▶ [WHAT IS EXPECTED]: Each line from the one containing "to be ready" through the end of the records below must be repeated exactly, and no other line.
(RECORDS SUPPLIED Opens)
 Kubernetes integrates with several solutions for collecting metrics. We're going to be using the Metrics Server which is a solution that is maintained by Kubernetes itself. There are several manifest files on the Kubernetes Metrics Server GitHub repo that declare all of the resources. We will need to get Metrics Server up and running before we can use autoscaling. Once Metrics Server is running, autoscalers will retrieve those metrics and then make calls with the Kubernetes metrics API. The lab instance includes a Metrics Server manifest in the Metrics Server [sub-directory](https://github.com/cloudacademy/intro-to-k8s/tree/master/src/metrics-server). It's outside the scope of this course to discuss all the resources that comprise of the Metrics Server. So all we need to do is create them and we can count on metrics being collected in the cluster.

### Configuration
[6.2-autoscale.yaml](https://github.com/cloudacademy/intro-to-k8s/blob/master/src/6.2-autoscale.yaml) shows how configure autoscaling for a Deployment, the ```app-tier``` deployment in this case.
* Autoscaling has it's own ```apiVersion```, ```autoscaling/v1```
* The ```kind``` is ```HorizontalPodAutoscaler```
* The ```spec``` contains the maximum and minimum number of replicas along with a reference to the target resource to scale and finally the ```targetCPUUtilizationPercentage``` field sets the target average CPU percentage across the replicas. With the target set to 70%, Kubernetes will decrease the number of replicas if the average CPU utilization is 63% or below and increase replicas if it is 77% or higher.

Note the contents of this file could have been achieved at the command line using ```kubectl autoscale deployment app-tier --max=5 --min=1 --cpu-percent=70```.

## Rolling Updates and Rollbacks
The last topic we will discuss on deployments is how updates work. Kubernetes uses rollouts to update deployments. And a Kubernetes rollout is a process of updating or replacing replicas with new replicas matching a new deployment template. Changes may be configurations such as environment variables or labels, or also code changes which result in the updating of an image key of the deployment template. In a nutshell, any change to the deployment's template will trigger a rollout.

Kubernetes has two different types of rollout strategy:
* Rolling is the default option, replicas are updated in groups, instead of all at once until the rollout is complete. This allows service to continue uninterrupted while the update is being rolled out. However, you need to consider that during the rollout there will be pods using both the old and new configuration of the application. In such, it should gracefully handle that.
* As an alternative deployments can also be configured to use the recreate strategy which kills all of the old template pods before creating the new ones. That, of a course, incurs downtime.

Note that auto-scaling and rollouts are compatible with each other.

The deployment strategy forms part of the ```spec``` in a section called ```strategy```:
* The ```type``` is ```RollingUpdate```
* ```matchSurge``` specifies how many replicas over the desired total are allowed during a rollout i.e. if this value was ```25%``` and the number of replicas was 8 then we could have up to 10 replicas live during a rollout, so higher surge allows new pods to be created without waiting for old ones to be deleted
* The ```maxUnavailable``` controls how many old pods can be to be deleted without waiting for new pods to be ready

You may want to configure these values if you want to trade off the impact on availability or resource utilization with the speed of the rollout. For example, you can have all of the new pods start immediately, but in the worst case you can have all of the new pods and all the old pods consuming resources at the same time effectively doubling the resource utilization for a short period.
(RECORDS SUPPLIED Closes)
▶ [RESPONSE BOX]:
* The ```maxUnavailable``` controls how many old pods can be to be deleted without waiting for new pods to be ready

You may want to configure these values if you want to trade off the impact on availability or resource utilization with the speed of the rollout. For example, you can have all of the new pods start immediately, but in the worst case you can have all of the new pods and all the old pods consuming resources at the same time effectively doubling the resource utilization for a short period.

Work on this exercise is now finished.